Listed records:
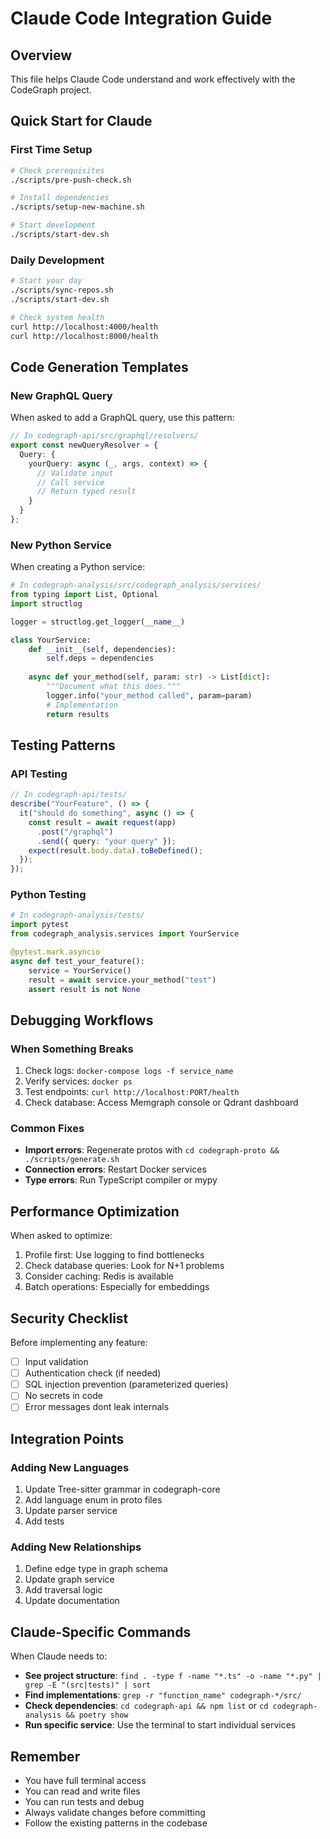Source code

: # Claude Code Integration Guide

## Overview
This file helps Claude Code understand and work effectively with the CodeGraph project.

## Quick Start for Claude

### First Time Setup
```bash
# Check prerequisites
./scripts/pre-push-check.sh

# Install dependencies
./scripts/setup-new-machine.sh

# Start development
./scripts/start-dev.sh
```

### Daily Development
```bash
# Start your day
./scripts/sync-repos.sh
./scripts/start-dev.sh

# Check system health
curl http://localhost:4000/health
curl http://localhost:8000/health
```

## Code Generation Templates

### New GraphQL Query
When asked to add a GraphQL query, use this pattern:
```typescript
// In codegraph-api/src/graphql/resolvers/
export const newQueryResolver = {
  Query: {
    yourQuery: async (_, args, context) => {
      // Validate input
      // Call service
      // Return typed result
    }
  }
};
```

### New Python Service
When creating a Python service:
```python
# In codegraph-analysis/src/codegraph_analysis/services/
from typing import List, Optional
import structlog

logger = structlog.get_logger(__name__)

class YourService:
    def __init__(self, dependencies):
        self.deps = dependencies
    
    async def your_method(self, param: str) -> List[dict]:
        """Document what this does."""
        logger.info("your_method called", param=param)
        # Implementation
        return results
```

## Testing Patterns

### API Testing
```typescript
// In codegraph-api/tests/
describe("YourFeature", () => {
  it("should do something", async () => {
    const result = await request(app)
      .post("/graphql")
      .send({ query: "your query" });
    expect(result.body.data).toBeDefined();
  });
});
```

### Python Testing
```python
# In codegraph-analysis/tests/
import pytest
from codegraph_analysis.services import YourService

@pytest.mark.asyncio
async def test_your_feature():
    service = YourService()
    result = await service.your_method("test")
    assert result is not None
```

## Debugging Workflows

### When Something Breaks
1. Check logs: `docker-compose logs -f service_name`
2. Verify services: `docker ps`
3. Test endpoints: `curl http://localhost:PORT/health`
4. Check database: Access Memgraph console or Qdrant dashboard

### Common Fixes
- **Import errors**: Regenerate protos with `cd codegraph-proto && ./scripts/generate.sh`
- **Connection errors**: Restart Docker services
- **Type errors**: Run TypeScript compiler or mypy

## Performance Optimization

When asked to optimize:
1. Profile first: Use logging to find bottlenecks
2. Check database queries: Look for N+1 problems
3. Consider caching: Redis is available
4. Batch operations: Especially for embeddings

## Security Checklist

Before implementing any feature:
- [ ] Input validation
- [ ] Authentication check (if needed)
- [ ] SQL injection prevention (parameterized queries)
- [ ] No secrets in code
- [ ] Error messages dont leak internals

## Integration Points

### Adding New Languages
1. Update Tree-sitter grammar in codegraph-core
2. Add language enum in proto files
3. Update parser service
4. Add tests

### Adding New Relationships
1. Define edge type in graph schema
2. Update graph service
3. Add traversal logic
4. Update documentation

## Claude-Specific Commands

When Claude needs to:
- **See project structure**: `find . -type f -name "*.ts" -o -name "*.py" | grep -E "(src|tests)" | sort`
- **Find implementations**: `grep -r "function_name" codegraph-*/src/`
- **Check dependencies**: `cd codegraph-api && npm list` or `cd codegraph-analysis && poetry show`
- **Run specific service**: Use the terminal to start individual services

## Remember
- You have full terminal access
- You can read and write files
- You can run tests and debug
- Always validate changes before committing
- Follow the existing patterns in the codebase
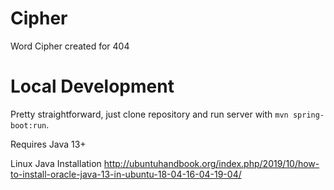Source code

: # Cipher

Word Cipher created for 404

# Local Development
Pretty straightforward, just clone repository and run server with ```mvn spring-boot:run```. 

Requires Java 13+

Linux Java Installation
http://ubuntuhandbook.org/index.php/2019/10/how-to-install-oracle-java-13-in-ubuntu-18-04-16-04-19-04/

What is required: Beginning with the line that contains "# Local Development", write out every line through the end of the entries above, exactly.

Response for this exercise:
# Local Development
Pretty straightforward, just clone repository and run server with ```mvn spring-boot:run```. 

Requires Java 13+

Linux Java Installation
http://ubuntuhandbook.org/index.php/2019/10/how-to-install-oracle-java-13-in-ubuntu-18-04-16-04-19-04/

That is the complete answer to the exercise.